CMB measurements from COBE, WMAP, and Planck show that the largest angular scales (multipoles l < 30) carry less temperature-fluctuation power than the best-fit ΛCDM model (calibrated on smaller scales) predicts. The quadrupole is notably low and the two-point correlation above 60 degrees is suppressed (Bennett 2013; Planck VII 2020). The deficit persists across data cuts and is hard to attribute to foregrounds or noise alone.
The standard model assumes inflation produces statistically isotropic primordial perturbations whose power spectrum is nearly scale-invariant across all multipoles. Recovering the observed low-l deficit within the model requires either fine-tuned inflationary initial conditions or non-standard pre-inflationary physics. Neither is parsimonious.

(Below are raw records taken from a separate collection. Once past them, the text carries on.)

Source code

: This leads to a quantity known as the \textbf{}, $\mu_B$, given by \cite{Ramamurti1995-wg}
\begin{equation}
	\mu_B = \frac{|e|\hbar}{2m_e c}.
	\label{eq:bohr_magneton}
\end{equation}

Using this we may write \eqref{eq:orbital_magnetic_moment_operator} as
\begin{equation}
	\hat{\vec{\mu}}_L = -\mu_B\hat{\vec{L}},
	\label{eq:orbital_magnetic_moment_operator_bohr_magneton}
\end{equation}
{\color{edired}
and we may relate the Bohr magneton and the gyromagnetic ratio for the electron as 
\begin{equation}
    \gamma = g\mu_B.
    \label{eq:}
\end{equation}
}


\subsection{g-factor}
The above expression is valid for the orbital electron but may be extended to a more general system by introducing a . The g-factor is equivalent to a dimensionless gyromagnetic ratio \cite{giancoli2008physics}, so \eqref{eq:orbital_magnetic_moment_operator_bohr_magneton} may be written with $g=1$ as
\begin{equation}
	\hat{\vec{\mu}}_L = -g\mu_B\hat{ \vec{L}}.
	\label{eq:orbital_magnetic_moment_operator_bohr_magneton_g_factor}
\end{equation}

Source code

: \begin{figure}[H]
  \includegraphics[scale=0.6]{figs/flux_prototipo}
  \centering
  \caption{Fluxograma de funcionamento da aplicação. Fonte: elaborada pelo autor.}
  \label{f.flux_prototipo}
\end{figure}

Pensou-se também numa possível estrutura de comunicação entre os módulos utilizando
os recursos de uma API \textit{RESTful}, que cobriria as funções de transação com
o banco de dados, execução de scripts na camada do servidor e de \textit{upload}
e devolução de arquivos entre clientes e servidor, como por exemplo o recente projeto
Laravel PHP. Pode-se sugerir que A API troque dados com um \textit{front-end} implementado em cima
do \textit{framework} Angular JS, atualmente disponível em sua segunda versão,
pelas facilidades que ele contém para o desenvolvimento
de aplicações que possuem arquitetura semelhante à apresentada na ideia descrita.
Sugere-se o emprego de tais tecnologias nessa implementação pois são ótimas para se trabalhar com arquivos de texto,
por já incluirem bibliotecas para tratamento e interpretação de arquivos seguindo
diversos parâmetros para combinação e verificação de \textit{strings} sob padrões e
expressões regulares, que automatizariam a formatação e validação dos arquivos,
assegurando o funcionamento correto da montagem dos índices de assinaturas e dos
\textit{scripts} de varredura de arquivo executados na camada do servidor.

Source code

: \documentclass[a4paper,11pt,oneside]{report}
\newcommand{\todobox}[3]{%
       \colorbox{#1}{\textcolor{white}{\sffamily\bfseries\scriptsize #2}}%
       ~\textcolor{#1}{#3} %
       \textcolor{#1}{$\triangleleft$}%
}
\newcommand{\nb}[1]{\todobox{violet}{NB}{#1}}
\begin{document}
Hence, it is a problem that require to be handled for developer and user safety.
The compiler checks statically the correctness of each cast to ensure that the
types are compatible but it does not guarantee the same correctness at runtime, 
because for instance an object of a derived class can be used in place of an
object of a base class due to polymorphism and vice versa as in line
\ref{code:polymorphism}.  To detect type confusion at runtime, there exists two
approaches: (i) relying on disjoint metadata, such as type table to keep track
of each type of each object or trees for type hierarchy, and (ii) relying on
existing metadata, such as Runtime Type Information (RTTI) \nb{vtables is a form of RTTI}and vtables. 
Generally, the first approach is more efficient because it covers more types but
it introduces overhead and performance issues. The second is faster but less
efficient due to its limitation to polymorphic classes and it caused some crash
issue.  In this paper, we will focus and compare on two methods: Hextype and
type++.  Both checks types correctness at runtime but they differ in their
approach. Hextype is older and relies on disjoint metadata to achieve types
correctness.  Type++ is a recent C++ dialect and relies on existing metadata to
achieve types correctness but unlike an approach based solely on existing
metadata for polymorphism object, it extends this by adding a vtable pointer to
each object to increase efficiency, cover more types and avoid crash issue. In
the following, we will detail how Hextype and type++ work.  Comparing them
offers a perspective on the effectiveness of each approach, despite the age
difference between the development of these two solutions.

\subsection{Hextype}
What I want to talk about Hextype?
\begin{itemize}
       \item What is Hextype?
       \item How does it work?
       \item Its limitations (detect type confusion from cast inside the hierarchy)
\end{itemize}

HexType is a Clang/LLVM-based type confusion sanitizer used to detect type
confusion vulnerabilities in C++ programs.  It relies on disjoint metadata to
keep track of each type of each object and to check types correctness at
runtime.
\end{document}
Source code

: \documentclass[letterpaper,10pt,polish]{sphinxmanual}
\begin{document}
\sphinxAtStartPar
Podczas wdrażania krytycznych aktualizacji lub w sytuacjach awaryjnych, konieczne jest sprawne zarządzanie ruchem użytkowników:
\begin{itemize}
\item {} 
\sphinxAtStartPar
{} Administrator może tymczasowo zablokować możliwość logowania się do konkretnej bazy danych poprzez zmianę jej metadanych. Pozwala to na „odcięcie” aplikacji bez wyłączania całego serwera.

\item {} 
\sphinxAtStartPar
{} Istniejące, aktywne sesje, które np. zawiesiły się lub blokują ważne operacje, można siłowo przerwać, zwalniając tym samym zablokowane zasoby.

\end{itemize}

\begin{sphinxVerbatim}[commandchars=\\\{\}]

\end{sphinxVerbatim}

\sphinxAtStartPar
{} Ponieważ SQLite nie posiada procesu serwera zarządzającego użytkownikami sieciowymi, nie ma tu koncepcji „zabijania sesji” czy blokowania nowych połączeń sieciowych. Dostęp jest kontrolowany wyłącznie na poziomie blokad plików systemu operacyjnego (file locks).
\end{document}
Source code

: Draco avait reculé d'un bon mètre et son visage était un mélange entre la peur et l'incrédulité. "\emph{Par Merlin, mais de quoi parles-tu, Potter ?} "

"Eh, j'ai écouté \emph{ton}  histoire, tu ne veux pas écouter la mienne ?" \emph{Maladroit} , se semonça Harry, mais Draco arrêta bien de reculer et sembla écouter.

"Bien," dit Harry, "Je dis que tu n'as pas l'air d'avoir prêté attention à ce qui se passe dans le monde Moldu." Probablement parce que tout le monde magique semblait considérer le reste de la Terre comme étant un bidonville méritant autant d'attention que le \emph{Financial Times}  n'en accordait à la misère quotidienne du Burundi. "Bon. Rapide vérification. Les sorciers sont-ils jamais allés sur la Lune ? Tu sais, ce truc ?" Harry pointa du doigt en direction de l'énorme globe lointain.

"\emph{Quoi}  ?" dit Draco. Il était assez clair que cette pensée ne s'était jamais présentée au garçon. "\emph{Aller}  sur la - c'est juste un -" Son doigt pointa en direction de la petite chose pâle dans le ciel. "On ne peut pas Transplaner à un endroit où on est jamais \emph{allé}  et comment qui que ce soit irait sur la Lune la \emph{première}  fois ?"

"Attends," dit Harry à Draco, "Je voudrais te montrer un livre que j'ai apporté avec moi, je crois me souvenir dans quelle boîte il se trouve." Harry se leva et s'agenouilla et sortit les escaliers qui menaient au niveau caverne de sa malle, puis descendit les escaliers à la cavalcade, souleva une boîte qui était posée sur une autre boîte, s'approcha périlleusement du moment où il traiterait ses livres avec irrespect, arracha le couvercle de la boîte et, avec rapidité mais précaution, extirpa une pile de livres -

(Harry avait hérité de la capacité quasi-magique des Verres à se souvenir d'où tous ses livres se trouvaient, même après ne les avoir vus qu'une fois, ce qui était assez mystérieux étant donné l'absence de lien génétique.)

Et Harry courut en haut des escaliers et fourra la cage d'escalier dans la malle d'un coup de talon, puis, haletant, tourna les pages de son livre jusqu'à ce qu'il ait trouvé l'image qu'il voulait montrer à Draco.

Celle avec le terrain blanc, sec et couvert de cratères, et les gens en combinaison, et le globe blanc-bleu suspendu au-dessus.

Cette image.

SCT replaces the hot-dense-center with a superluminal collision and the thermalized debris field. From this single change, the cascade has a finite largest characteristic scale — Λ_max ≈ 2 × R_pocket ≈ 5 Gpc set by the parent-pocket size (P55). Modes above this scale cannot be sourced by any individual cascade stage because no cascade stage operated on a larger scale. The low-l power deficit is the direct consequence of the cascade's finite extent.

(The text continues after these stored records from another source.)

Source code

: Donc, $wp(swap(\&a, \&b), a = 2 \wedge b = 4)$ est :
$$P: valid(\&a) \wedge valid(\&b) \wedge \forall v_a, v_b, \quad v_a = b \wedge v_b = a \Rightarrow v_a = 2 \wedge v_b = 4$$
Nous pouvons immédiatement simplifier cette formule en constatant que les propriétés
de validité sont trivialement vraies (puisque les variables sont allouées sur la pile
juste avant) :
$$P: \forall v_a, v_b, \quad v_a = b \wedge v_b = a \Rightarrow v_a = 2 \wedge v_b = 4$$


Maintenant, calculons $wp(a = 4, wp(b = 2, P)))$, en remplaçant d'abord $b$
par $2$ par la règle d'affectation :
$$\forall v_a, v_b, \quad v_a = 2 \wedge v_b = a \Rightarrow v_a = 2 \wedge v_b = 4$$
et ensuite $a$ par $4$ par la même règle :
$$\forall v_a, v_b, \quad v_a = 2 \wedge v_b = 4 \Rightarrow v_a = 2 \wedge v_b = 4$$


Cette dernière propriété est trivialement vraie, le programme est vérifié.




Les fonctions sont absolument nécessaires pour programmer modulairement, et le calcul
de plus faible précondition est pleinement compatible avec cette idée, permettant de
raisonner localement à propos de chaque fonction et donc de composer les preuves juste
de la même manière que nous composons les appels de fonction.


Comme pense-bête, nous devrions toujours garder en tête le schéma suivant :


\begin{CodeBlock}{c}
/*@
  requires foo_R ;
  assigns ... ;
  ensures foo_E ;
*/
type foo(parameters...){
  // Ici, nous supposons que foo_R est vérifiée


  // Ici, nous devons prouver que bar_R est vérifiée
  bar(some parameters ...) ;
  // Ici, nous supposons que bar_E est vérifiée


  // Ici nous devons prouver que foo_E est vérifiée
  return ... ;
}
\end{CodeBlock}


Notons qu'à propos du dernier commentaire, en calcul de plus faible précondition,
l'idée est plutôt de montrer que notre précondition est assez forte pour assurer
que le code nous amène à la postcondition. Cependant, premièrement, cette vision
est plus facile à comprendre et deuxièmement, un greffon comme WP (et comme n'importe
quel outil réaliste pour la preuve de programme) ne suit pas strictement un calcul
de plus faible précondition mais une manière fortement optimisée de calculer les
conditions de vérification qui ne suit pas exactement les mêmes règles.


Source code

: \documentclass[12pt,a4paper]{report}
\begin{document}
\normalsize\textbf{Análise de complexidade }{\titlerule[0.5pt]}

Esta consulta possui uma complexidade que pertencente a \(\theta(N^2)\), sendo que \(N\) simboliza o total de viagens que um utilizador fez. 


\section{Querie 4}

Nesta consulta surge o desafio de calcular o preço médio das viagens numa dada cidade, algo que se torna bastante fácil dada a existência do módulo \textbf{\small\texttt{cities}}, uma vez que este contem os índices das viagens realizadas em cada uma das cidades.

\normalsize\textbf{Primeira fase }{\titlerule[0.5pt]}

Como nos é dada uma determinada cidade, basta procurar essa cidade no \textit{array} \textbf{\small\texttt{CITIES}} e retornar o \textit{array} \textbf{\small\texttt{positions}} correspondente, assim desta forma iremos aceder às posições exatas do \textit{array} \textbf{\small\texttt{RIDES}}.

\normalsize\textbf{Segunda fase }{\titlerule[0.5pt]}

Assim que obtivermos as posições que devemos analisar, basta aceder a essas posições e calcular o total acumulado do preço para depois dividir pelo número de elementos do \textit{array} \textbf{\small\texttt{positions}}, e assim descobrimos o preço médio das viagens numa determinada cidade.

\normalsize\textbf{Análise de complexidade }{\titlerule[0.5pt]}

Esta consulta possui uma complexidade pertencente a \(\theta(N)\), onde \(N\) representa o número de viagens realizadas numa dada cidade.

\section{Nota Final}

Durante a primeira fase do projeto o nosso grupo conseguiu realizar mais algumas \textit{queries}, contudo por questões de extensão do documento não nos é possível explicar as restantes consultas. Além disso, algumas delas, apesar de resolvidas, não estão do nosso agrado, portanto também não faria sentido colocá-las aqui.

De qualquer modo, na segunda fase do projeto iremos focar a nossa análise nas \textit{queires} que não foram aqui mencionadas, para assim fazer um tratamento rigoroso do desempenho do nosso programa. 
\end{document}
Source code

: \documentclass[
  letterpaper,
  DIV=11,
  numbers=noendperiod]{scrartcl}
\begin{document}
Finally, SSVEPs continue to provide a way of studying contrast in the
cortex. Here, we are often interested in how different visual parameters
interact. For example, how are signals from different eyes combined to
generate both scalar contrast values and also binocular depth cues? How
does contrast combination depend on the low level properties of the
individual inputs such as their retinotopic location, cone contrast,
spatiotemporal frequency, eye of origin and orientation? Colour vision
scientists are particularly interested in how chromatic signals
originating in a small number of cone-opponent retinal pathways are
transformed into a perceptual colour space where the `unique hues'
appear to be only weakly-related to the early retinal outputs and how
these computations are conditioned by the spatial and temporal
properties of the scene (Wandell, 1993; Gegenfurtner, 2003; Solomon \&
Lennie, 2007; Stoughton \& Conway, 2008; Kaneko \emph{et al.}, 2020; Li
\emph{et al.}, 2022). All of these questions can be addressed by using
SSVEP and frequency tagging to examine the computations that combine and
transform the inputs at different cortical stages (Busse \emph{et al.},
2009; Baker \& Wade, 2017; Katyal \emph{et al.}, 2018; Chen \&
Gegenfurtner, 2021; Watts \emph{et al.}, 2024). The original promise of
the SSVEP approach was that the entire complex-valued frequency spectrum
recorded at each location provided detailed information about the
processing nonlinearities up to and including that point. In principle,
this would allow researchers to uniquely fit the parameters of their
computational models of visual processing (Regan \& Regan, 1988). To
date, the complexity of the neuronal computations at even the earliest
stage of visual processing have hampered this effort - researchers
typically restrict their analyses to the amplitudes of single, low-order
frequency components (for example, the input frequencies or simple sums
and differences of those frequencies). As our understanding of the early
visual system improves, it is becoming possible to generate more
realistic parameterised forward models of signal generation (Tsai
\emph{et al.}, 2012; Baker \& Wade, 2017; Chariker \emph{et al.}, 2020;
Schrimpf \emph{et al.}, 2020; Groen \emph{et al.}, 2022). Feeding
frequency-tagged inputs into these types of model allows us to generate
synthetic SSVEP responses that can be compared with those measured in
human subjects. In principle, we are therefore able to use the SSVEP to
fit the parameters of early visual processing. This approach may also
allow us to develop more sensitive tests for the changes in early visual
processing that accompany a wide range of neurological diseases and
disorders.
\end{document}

The cascade-stream filament network (P34) deposits cosmic-web structure at the cascade scale and below; the absence of structure-sourced perturbations above Λ_max produces the suppression at low multipoles. The deficit is accompanied by a directional anisotropy because the cascade is intrinsically directional (P22, P41, P64). The suppression aligns with the Axis of Evil (recid 24), the hemispherical asymmetry (recid 28), the connected quadrupoles (recid 18), and the bipolar power spectrum (recid 29). Five anomalies trace back to one geometric origin in the cascade collision axis.
The Plasma Equivalence Theorem (P29, P30) ensures that the small-scale (l > 30) CMB power matches ΛCDM precisely; the low-l deficit is a structural feature of the cascade-origin framework, not a tunable parameter. There is no need for special inflationary potentials or pre-inflationary physics. The same finite-cascade architecture that produces the bispectrum scale-dependence (recid 27) produces the low-l deficit, simply at the largest angular scales rather than the three-point statistics.

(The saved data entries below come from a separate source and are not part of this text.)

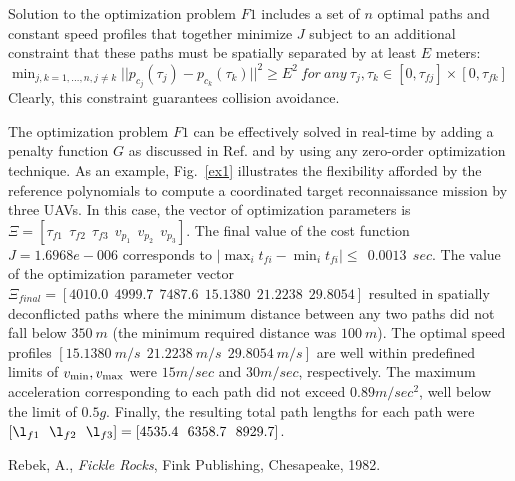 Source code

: \documentclass[]{aiaa-tc}%
\begin{document}
Solution to the optimization problem $F1$ includes a set of $n$ optimal paths and constant speed profiles that together minimize $J$ subject to an additional constraint that these paths must be spatially separated by at least $E$ meters:
$\displaystyle{\min_{j,k = 1, \ldots, n, j \ne k} || p_{c_j}(\tau_j)
- p_{c_k}(\tau_k)||^2 \ge E^2 ~ for ~ any ~ \tau_j, \tau_k \in [0,
\tau_{fj}] \times [0, \tau_{fk}]}$
Clearly, this constraint guarantees collision avoidance.


The optimization problem $ F1$ can be effectively solved in
real-time by adding a penalty function $G$ as discussed in Ref.
\cite{Yakimenko} and by using any zero-order optimization
technique. As an example, Fig.~\ref{ex1} illustrates the
flexibility afforded by the reference polynomials to compute a
coordinated target reconnaissance mission by three UAVs. In this
case, the vector of optimization parameters is $\Xi = [\tau_{f1}
~~ \tau_{f2} ~~ \tau_{f3} ~~ v_{p_1} ~~ v_{p_2}~~ v_{p_3}]$. The
final value of the cost function $J = 1.6968e-006$ corresponds to
$|\max_i t_{fi} - \min_i t_{fi}| \le ~~ 0.0013 ~~ sec$. The value
of the optimization parameter vector $\Xi_{final} = [4010.0 ~~
4999.7 ~~ 7487.6 ~~ 15.1380 ~~ 21.2238 ~~ 29.8054]$ resulted in
spatially deconflicted paths where the minimum distance between
any two paths did not fall below $350 ~ m$ (the minimum required
distance was $100 ~ m$). The optimal speed profiles $[15.1380~m/s
~~ 21.2238~m/s ~~ 29.8054~m/s]$ are well within predefined limits
of $v_{{\rm min}}, v_{{\rm max}}$ were $15 m/sec$ and $30 m/sec$,
respectively.
The maximum acceleration corresponding to
each path did not exceed $0.89 m/sec^2$, well below the limit of
$0.5 g$.  Finally, the resulting total path lengths for each path were
$[ \l_{f1} ~~ \l_{f2} ~~ \l_{f3} ] = [4535.4 ~~ 6358.7  ~~ 8929.7]$.




%
%



\begin{thebibliography}{9}%
 Rebek, A., {\it Fickle Rocks}, Fink Publishing, Chesapeake, 1982.
\end{thebibliography}
\end{document}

If precision Planck or CMB-S4 polarization analysis finds the low-l deficit axis statistically inconsistent with the Axis of Evil and hemispherical-asymmetry axes at greater than 3σ (i.e., the five anomalies do not share a common direction), the M10 common-collision-axis explanation fails. Equivalently, if the deficit is removed entirely after improved foreground subtraction, the cascade-finite-extent prediction is refuted in favor of a systematic-error explanation.